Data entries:
▬▬▬▬▬▬
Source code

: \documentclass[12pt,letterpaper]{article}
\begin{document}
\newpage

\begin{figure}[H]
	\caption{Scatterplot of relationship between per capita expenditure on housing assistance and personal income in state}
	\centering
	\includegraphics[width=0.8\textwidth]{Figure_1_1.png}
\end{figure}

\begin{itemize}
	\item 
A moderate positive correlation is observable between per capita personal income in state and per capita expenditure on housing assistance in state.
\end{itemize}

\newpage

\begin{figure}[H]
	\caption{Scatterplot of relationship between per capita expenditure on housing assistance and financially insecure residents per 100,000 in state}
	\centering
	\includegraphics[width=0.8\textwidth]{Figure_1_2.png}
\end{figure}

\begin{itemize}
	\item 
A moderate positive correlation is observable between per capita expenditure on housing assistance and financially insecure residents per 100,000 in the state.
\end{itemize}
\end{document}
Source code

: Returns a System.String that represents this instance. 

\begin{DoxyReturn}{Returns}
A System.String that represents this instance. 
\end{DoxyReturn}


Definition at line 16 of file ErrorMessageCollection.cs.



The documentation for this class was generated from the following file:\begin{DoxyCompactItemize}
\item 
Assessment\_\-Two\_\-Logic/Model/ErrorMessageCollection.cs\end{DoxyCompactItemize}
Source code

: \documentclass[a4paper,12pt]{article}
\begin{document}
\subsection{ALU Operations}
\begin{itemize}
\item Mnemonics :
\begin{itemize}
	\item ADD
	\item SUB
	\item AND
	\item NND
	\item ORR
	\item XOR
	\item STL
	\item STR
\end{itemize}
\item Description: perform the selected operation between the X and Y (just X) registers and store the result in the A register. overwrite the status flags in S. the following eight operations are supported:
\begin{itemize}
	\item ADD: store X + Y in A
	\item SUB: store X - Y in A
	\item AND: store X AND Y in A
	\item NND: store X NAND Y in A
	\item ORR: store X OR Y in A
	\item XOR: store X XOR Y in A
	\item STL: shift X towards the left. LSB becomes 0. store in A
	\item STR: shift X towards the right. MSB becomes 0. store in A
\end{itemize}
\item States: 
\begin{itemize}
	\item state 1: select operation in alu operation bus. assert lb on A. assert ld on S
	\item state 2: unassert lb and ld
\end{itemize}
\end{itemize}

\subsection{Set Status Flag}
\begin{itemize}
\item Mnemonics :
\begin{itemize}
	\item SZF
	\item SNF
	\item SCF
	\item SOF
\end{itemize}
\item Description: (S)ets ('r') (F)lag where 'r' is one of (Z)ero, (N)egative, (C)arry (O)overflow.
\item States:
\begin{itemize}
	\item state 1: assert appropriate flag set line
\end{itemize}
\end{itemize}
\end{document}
▬▬▬▬▬▬
> **EXERCISE**:
Where the string "textwidth" occurs in the data, return the whole line.

> **EXERCISE RESULT**:
	\includegraphics[width=0.8\textwidth]{Figure_1_1.png}
	\includegraphics[width=0.8\textwidth]{Figure_1_2.png}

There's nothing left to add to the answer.